[The problem] Search the records for the string "forms", and show each line where it appears.

[Source information]

- - -

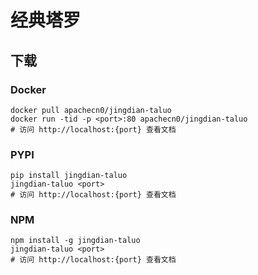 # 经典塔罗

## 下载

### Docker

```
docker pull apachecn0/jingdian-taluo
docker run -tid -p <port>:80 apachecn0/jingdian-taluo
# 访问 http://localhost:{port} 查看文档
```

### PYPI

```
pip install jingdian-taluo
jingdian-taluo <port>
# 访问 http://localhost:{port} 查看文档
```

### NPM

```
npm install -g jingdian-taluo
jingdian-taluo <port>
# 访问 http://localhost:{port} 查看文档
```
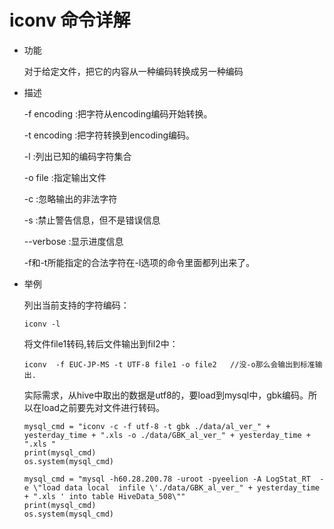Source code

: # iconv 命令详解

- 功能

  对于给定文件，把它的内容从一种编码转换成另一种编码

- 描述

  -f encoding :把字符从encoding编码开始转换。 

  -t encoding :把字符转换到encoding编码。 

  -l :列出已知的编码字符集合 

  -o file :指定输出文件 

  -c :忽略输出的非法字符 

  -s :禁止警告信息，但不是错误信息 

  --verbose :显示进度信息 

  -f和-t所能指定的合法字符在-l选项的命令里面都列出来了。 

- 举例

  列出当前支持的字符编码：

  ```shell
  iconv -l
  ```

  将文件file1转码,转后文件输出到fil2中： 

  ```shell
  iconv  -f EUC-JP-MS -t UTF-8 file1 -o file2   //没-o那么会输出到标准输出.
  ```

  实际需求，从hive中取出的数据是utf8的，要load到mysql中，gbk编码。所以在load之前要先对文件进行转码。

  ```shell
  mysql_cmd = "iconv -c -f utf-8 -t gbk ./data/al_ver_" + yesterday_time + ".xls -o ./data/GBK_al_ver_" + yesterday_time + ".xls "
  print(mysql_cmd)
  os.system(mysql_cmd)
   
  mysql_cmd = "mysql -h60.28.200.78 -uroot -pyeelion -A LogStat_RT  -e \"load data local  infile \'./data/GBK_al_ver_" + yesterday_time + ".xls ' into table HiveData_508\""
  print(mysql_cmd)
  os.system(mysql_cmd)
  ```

- - -

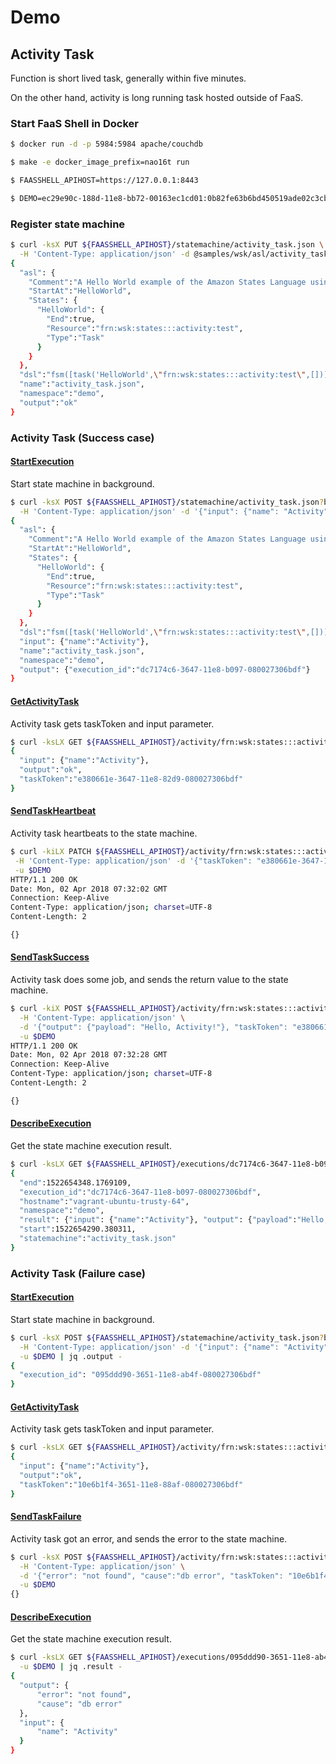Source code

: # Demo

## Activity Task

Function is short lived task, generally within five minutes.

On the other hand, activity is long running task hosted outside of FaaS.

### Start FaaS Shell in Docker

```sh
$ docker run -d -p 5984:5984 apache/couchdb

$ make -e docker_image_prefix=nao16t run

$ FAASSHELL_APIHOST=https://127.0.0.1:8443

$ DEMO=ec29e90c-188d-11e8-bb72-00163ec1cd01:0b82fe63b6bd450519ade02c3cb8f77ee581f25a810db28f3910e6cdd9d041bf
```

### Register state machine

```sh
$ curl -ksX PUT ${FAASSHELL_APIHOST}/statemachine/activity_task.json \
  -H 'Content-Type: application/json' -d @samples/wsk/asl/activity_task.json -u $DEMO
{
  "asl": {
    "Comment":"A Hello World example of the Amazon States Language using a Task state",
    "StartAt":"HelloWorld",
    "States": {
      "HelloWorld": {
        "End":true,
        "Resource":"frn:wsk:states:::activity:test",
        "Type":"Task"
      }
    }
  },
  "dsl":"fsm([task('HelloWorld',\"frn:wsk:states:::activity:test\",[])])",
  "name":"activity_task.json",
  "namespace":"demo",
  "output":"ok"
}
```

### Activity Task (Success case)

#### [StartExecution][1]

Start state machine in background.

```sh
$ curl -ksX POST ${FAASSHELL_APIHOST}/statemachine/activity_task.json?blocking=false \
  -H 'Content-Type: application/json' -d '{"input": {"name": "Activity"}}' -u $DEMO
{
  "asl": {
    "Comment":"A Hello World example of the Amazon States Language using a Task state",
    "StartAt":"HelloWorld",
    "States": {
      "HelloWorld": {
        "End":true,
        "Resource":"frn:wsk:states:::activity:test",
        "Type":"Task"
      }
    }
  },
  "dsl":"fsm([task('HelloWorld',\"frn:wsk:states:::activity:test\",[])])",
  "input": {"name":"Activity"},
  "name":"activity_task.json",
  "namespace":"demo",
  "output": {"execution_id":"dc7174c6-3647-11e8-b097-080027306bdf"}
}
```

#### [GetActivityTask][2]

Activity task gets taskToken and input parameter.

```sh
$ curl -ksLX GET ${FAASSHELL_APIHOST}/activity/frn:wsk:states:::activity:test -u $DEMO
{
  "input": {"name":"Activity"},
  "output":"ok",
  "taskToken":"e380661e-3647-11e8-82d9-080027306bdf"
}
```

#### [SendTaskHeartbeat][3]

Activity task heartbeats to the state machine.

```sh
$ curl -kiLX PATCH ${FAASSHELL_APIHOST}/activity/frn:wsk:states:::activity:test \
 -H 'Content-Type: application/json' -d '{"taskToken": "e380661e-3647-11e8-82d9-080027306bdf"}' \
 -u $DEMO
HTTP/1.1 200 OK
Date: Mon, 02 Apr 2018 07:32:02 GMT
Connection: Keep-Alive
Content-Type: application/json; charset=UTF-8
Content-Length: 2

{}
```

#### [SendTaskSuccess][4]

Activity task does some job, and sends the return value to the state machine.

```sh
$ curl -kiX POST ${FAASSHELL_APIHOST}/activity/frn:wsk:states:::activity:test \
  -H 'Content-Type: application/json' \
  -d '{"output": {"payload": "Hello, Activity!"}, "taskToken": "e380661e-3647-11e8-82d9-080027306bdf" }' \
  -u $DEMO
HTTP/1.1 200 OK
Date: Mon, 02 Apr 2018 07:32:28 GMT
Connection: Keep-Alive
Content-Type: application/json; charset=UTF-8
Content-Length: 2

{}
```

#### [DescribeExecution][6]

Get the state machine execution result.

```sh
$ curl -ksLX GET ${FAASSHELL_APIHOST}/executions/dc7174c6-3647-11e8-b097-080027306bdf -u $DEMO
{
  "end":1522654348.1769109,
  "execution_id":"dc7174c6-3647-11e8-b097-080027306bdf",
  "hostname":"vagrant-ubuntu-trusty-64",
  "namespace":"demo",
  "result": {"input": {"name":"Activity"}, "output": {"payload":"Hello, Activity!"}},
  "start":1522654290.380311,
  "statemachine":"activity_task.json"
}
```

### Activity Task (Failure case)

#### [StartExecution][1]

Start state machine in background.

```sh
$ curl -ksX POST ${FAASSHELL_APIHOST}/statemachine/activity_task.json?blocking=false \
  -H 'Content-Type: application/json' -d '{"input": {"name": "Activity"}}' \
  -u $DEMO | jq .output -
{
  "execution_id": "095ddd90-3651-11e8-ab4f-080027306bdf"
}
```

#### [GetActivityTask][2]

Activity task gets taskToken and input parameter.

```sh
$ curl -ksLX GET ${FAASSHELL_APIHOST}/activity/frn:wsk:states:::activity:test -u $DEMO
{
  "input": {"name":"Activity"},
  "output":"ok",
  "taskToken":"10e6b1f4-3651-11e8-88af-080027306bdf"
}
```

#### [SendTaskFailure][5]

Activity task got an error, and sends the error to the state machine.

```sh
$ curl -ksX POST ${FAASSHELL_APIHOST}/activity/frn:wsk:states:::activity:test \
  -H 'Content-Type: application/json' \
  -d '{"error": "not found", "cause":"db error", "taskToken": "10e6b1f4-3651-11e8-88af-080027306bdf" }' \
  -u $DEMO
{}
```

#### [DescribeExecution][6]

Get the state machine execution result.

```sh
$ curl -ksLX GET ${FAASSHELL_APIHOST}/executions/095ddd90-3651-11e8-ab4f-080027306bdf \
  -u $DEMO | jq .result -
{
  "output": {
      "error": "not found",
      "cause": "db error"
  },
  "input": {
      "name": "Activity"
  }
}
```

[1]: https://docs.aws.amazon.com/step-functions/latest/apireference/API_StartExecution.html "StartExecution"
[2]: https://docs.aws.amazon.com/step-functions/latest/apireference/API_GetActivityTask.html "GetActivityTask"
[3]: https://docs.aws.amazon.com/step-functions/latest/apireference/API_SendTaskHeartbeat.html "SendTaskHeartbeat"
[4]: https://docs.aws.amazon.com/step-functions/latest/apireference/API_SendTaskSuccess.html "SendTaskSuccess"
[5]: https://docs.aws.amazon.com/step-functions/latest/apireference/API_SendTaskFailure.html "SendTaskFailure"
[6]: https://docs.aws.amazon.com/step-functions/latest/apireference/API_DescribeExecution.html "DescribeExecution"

- - -

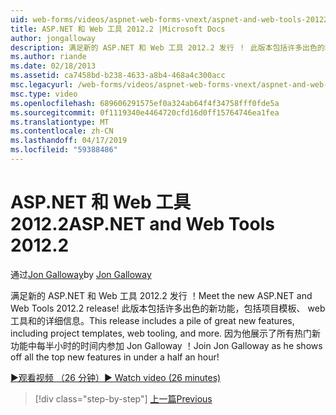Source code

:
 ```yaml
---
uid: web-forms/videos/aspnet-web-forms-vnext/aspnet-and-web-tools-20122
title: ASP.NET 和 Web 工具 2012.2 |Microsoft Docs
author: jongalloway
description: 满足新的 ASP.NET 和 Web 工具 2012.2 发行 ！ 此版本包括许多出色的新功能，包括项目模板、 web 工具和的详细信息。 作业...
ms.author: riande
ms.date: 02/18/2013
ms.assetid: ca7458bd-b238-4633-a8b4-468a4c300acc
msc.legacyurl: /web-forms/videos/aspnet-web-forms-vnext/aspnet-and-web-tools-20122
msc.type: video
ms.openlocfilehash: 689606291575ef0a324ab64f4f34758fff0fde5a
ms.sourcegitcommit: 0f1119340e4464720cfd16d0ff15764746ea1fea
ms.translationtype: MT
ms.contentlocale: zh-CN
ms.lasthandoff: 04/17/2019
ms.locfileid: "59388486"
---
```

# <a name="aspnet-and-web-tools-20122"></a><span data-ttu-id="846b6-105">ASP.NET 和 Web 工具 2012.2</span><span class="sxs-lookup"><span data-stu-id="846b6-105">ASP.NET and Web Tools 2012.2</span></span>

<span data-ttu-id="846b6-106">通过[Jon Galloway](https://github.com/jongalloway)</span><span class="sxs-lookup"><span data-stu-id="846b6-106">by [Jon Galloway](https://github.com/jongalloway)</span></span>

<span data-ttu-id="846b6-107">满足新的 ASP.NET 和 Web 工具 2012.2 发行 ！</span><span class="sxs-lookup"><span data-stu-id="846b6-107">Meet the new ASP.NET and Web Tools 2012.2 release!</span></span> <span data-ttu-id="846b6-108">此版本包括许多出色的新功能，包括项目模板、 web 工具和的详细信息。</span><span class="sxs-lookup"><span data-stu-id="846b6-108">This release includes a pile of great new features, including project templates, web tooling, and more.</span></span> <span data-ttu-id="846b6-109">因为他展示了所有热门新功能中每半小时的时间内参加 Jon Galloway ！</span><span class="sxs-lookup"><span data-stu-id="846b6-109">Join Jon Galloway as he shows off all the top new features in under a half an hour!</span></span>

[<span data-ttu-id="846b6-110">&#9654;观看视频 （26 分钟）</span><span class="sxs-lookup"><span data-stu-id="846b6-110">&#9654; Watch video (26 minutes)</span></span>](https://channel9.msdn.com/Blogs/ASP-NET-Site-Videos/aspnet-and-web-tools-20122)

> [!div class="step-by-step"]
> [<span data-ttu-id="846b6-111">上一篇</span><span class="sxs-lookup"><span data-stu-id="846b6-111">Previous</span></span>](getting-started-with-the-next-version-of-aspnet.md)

- - -

[Answer]
uid: web-forms/videos/aspnet-web-forms-vnext/aspnet-and-web-tools-20122
msc.legacyurl: /web-forms/videos/aspnet-web-forms-vnext/aspnet-and-web-tools-20122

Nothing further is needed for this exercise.